*EXERCISE GOAL*: The reply to the records below should contain exactly the lines from the line with "assembly pairs per" through the line with "This multi-pair setting", and nothing besides.

*EXTRACTED ENTRIES*:

========================================

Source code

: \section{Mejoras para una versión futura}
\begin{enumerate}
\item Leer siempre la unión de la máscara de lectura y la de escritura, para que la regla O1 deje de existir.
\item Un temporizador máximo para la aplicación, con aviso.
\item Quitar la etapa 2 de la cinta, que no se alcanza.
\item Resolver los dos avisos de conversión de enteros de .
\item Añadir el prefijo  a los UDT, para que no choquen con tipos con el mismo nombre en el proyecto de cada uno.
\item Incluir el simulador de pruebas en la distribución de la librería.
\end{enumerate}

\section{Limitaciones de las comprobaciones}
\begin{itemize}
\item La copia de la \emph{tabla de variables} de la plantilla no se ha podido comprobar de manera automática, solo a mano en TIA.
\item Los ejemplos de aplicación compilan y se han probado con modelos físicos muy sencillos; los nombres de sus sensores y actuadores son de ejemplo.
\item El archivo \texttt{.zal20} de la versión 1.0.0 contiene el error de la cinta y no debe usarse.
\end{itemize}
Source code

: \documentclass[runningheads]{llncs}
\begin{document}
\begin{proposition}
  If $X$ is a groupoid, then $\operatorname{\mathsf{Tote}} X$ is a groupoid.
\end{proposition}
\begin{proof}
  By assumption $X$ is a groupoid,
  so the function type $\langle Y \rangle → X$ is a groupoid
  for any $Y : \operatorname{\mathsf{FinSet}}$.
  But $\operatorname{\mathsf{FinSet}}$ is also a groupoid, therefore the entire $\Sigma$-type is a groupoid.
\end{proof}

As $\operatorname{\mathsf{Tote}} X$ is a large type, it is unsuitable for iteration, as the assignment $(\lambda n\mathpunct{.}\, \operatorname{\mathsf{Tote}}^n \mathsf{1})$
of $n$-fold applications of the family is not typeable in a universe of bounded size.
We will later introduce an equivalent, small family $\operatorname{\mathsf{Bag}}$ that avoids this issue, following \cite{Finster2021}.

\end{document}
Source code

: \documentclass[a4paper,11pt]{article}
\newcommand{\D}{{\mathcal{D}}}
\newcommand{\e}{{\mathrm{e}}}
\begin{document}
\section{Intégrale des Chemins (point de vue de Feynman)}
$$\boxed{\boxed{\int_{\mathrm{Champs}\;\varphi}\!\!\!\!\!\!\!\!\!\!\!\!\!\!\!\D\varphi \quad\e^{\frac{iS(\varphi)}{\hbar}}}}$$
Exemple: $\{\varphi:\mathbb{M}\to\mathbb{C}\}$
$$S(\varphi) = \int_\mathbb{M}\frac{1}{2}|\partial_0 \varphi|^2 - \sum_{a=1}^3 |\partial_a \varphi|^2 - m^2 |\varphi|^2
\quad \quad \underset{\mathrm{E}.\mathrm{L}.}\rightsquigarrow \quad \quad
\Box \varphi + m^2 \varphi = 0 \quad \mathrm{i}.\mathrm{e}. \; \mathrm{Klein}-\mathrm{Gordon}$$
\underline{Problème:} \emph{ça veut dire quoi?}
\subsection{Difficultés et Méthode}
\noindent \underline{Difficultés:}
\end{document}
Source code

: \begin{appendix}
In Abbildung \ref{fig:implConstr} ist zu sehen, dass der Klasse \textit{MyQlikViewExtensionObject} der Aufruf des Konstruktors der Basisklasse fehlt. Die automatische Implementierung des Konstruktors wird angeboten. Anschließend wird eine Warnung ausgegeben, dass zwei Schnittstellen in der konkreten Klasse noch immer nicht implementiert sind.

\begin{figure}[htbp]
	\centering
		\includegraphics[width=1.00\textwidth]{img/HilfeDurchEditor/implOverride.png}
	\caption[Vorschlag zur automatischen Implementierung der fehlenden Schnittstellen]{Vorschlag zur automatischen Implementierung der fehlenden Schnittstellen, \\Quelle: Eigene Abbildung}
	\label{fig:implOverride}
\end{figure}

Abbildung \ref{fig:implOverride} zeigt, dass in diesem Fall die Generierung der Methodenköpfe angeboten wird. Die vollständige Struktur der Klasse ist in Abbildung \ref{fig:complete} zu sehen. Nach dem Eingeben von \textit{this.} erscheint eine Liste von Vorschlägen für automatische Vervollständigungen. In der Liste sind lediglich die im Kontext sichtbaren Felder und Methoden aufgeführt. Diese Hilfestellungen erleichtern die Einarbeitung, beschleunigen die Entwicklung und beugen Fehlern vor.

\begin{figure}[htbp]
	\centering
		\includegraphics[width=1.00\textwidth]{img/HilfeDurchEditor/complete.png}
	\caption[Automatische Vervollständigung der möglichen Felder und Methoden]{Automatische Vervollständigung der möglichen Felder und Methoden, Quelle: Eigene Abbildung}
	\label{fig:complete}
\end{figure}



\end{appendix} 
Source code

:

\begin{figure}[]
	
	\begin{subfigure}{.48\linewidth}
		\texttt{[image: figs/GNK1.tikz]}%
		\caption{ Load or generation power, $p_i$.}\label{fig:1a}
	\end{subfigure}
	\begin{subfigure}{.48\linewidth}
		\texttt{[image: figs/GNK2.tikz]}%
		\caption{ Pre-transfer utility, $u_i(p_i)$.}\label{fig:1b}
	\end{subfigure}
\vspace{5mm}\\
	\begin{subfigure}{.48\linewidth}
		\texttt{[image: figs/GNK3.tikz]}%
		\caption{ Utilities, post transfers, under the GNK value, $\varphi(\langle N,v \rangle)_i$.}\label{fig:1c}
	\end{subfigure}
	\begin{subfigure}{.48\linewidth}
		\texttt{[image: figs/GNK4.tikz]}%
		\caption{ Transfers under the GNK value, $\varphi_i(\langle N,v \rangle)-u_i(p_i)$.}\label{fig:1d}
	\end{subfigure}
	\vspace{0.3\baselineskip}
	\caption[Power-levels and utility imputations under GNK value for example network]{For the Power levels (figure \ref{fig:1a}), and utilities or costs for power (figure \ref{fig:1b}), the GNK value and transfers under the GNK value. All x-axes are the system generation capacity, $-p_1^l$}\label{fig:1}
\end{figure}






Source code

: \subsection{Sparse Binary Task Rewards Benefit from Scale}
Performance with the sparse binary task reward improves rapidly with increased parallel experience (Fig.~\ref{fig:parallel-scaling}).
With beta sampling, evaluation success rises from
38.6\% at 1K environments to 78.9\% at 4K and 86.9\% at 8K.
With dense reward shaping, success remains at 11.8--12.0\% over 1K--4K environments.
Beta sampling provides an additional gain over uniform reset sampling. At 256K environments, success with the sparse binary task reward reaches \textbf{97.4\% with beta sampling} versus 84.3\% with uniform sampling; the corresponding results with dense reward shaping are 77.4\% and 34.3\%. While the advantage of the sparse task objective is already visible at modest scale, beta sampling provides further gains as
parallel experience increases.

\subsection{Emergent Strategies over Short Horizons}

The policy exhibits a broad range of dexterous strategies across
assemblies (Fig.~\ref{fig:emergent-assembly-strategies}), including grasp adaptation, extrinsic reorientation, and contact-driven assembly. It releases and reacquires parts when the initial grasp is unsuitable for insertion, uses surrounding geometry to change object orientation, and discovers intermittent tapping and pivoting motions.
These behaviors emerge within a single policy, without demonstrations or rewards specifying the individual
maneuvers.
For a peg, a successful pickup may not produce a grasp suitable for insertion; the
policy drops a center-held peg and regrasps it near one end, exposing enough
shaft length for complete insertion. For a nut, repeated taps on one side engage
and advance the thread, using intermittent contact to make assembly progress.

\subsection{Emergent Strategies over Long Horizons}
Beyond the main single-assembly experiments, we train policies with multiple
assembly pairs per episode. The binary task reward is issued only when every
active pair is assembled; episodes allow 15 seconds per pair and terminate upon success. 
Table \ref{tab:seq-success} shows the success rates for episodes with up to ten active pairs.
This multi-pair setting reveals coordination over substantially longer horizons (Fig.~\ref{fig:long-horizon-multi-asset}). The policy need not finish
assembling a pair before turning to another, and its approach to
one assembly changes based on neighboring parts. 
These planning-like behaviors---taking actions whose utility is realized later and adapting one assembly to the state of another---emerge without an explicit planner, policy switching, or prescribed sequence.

========================================

*SOLUTION TO THIS TASK*:
assembly pairs per episode. The binary task reward is issued only when every
active pair is assembled; episodes allow 15 seconds per pair and terminate upon success. 
Table \ref{tab:seq-success} shows the success rates for episodes with up to ten active pairs.
This multi-pair setting reveals coordination over substantially longer horizons (Fig.~\ref{fig:long-horizon-multi-asset}). The policy need not finish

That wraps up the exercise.